DIRECTIONS FOR THIS TASK -
Look below for the line with "- Создание UI панели", then give it again exactly, along with every line that comes after it, the final line included.
START DATA FOR ANALYSIS
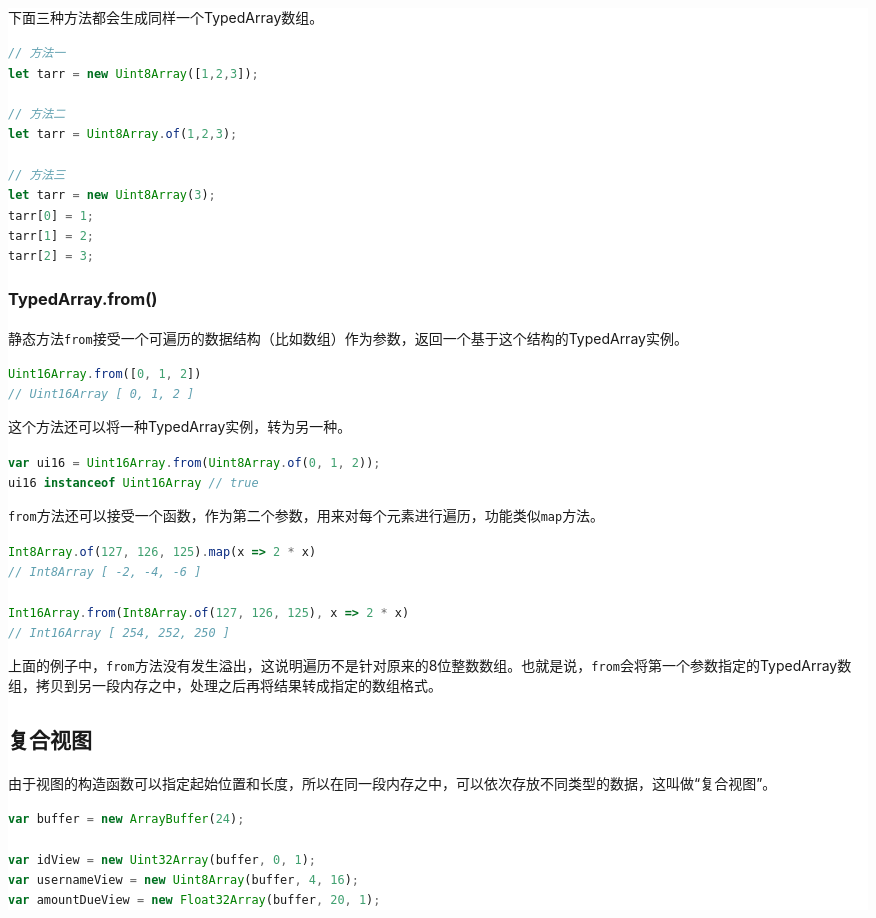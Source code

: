 下面三种方法都会生成同样一个TypedArray数组。

```javascript
// 方法一
let tarr = new Uint8Array([1,2,3]);

// 方法二
let tarr = Uint8Array.of(1,2,3);

// 方法三
let tarr = new Uint8Array(3);
tarr[0] = 1;
tarr[1] = 2;
tarr[2] = 3;
```

### TypedArray.from()

静态方法`from`接受一个可遍历的数据结构（比如数组）作为参数，返回一个基于这个结构的TypedArray实例。

```javascript
Uint16Array.from([0, 1, 2])
// Uint16Array [ 0, 1, 2 ]
```

这个方法还可以将一种TypedArray实例，转为另一种。

```javascript
var ui16 = Uint16Array.from(Uint8Array.of(0, 1, 2));
ui16 instanceof Uint16Array // true
```

`from`方法还可以接受一个函数，作为第二个参数，用来对每个元素进行遍历，功能类似`map`方法。

```javascript
Int8Array.of(127, 126, 125).map(x => 2 * x)
// Int8Array [ -2, -4, -6 ]

Int16Array.from(Int8Array.of(127, 126, 125), x => 2 * x)
// Int16Array [ 254, 252, 250 ]
```

上面的例子中，`from`方法没有发生溢出，这说明遍历不是针对原来的8位整数数组。也就是说，`from`会将第一个参数指定的TypedArray数组，拷贝到另一段内存之中，处理之后再将结果转成指定的数组格式。

## 复合视图

由于视图的构造函数可以指定起始位置和长度，所以在同一段内存之中，可以依次存放不同类型的数据，这叫做“复合视图”。

```javascript
var buffer = new ArrayBuffer(24);

var idView = new Uint32Array(buffer, 0, 1);
var usernameView = new Uint8Array(buffer, 4, 16);
var amountDueView = new Float32Array(buffer, 20, 1);
```
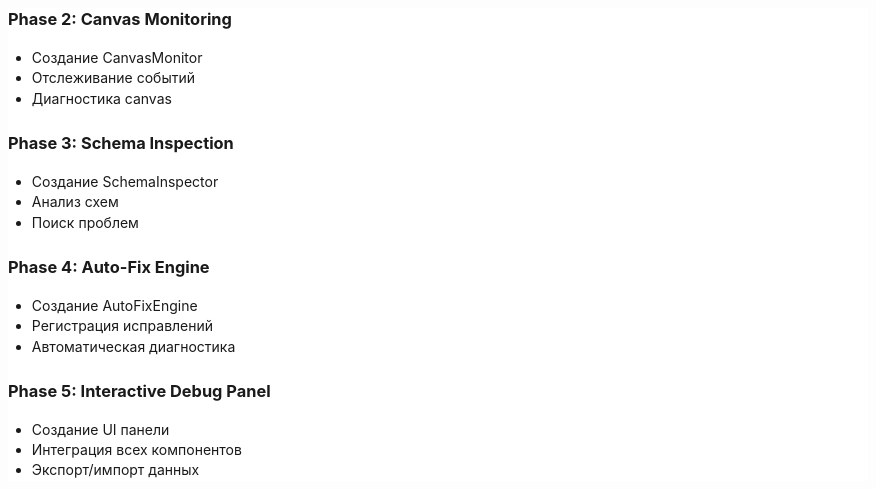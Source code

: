 ### Phase 2: Canvas Monitoring
- Создание CanvasMonitor
- Отслеживание событий
- Диагностика canvas

### Phase 3: Schema Inspection
- Создание SchemaInspector
- Анализ схем
- Поиск проблем

### Phase 4: Auto-Fix Engine
- Создание AutoFixEngine
- Регистрация исправлений
- Автоматическая диагностика

### Phase 5: Interactive Debug Panel
- Создание UI панели
- Интеграция всех компонентов
- Экспорт/импорт данных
END DATA FOR ANALYSIS
RESPONSE TO THE TASK -
- Создание UI панели
- Интеграция всех компонентов
- Экспорт/импорт данных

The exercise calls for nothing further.